Every format a research company runs on - whitepapers, reports, infographics, executive decks, social, motion, print. As the senior designer, I did two things at once: produced the work, and built the systems that let the rest of the team produce it. Over my time there, output roughly tripled as the requests piled up, not because we worked faster, but because the systems made the on-brand version the default one.
And I spent a good part of it mentoring the designers who joined, getting their work to the standard the brand needed without someone checking every file.
3×
output growth
100+
enterprise assets
1,000+
employees reached
4
Global regions
01
Report & whitepaper systems
Most of what YouGov needed was dense - research, data, long-form argument. The hard part isn't making it pretty. It's making something heavy feel navigable.

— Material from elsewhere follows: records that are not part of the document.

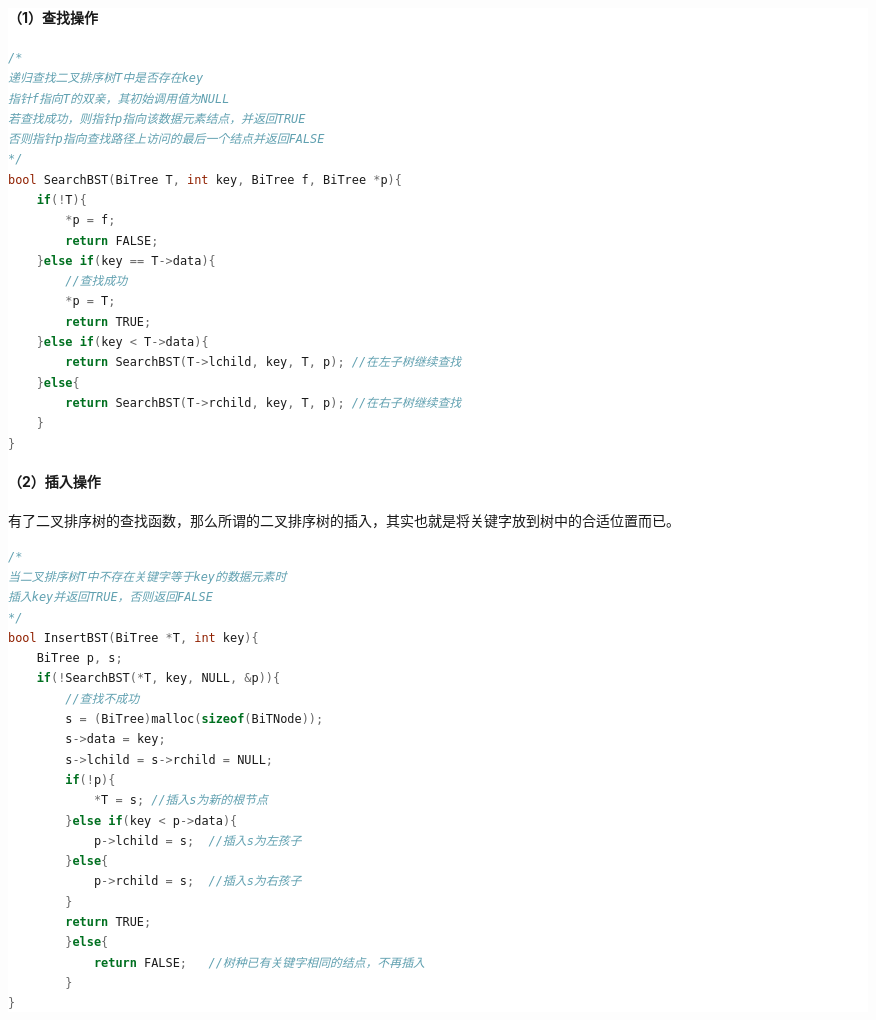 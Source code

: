#### （1）查找操作

```c
/*
递归查找二叉排序树T中是否存在key
指针f指向T的双亲，其初始调用值为NULL
若查找成功，则指针p指向该数据元素结点，并返回TRUE
否则指针p指向查找路径上访问的最后一个结点并返回FALSE
*/
bool SearchBST(BiTree T, int key, BiTree f, BiTree *p){
	if(!T){
		*p = f;
		return FALSE;
	}else if(key == T->data){
		//查找成功
		*p = T;
		return TRUE;
	}else if(key < T->data){
		return SearchBST(T->lchild, key, T, p);	//在左子树继续查找
	}else{
		return SearchBST(T->rchild, key, T, p);	//在右子树继续查找
	}
}
```

#### （2）插入操作

有了二叉排序树的查找函数，那么所谓的二叉排序树的插入，其实也就是将关键字放到树中的合适位置而已。

```c
/*
当二叉排序树T中不存在关键字等于key的数据元素时
插入key并返回TRUE，否则返回FALSE
*/
bool InsertBST(BiTree *T, int key){
	BiTree p, s;
	if(!SearchBST(*T, key, NULL, &p)){
		//查找不成功
		s = (BiTree)malloc(sizeof(BiTNode));
		s->data = key;
		s->lchild = s->rchild = NULL;
		if(!p){
			*T = s;	//插入s为新的根节点
		}else if(key < p->data){
			p->lchild = s;	//插入s为左孩子
		}else{
			p->rchild = s;	//插入s为右孩子
		}
		return TRUE;
		}else{
			return FALSE;	//树种已有关键字相同的结点，不再插入
		}
}
```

The brief was usually the same shape: too much information, not enough room, and it had to read as effortless. So I designed the structure first, a grid and baseline the densest page could sit on without feeling crowded, and a small set of repeating components so every report felt related without me redrawing them each time.
The grid is doing the work the reader never notices. That was the point.
02
Turning data into something legible
A research brand lives or dies on whether people understand its data. A lot of my work was turning numbers that meant something to an analyst into something that meant something to everyone else.
This usually started with a table nobody wanted to read. The design question isn't "which chart" — it's "what's the one thing this data is actually saying," then building everything else to get out of its way. I treated the visualization as an argument, not decoration: decide the takeaway, make it the loudest thing on the page, let the supporting numbers stay quiet.
03
Templates other people could use
The decks were never just for me to use. They had to work in the hands of people across the business who needed something on-brand by a meeting they were already late for.
A good template isn't a nice slide — it's a system that makes the on-brand version the easy version. I built one master with fixed structure underneath and a set of layouts on top, so the choices that could break the brand simply weren't available, and the choice that was left was already correct. The skill wasn't the slide. It was deciding how much someone could be trusted not to decide.